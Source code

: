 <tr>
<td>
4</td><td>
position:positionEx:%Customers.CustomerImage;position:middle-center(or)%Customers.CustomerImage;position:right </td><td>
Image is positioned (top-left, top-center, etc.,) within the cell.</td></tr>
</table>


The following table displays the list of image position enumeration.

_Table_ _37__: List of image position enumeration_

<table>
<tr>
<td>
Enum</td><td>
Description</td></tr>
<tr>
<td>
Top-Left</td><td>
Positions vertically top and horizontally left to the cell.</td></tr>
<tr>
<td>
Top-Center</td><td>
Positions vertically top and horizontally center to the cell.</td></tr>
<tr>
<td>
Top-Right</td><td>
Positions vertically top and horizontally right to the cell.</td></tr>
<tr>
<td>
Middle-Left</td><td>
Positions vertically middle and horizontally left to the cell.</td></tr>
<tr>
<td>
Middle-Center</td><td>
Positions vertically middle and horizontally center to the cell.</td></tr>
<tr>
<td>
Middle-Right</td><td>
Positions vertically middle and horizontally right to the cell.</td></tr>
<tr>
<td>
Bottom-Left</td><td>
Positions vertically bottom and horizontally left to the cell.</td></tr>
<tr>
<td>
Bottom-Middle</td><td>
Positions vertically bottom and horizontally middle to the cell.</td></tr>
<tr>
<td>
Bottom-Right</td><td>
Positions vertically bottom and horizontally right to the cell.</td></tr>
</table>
════════════════════
■ ACTIVITY ■
Repeat the data verbatim, line after line, leaving nothing out.

■ ANSWER TO THIS EXERCISE ■
Source code

: <tr>
<td>
4</td><td>
position:positionEx:%Customers.CustomerImage;position:middle-center(or)%Customers.CustomerImage;position:right </td><td>
Image is positioned (top-left, top-center, etc.,) within the cell.</td></tr>
</table>


The following table displays the list of image position enumeration.

_Table_ _37__: List of image position enumeration_

<table>
<tr>
<td>
Enum</td><td>
Description</td></tr>
<tr>
<td>
Top-Left</td><td>
Positions vertically top and horizontally left to the cell.</td></tr>
<tr>
<td>
Top-Center</td><td>
Positions vertically top and horizontally center to the cell.</td></tr>
<tr>
<td>
Top-Right</td><td>
Positions vertically top and horizontally right to the cell.</td></tr>
<tr>
<td>
Middle-Left</td><td>
Positions vertically middle and horizontally left to the cell.</td></tr>
<tr>
<td>
Middle-Center</td><td>
Positions vertically middle and horizontally center to the cell.</td></tr>
<tr>
<td>
Middle-Right</td><td>
Positions vertically middle and horizontally right to the cell.</td></tr>
<tr>
<td>
Bottom-Left</td><td>
Positions vertically bottom and horizontally left to the cell.</td></tr>
<tr>
<td>
Bottom-Middle</td><td>
Positions vertically bottom and horizontally middle to the cell.</td></tr>
<tr>
<td>
Bottom-Right</td><td>
Positions vertically bottom and horizontally right to the cell.</td></tr>
</table>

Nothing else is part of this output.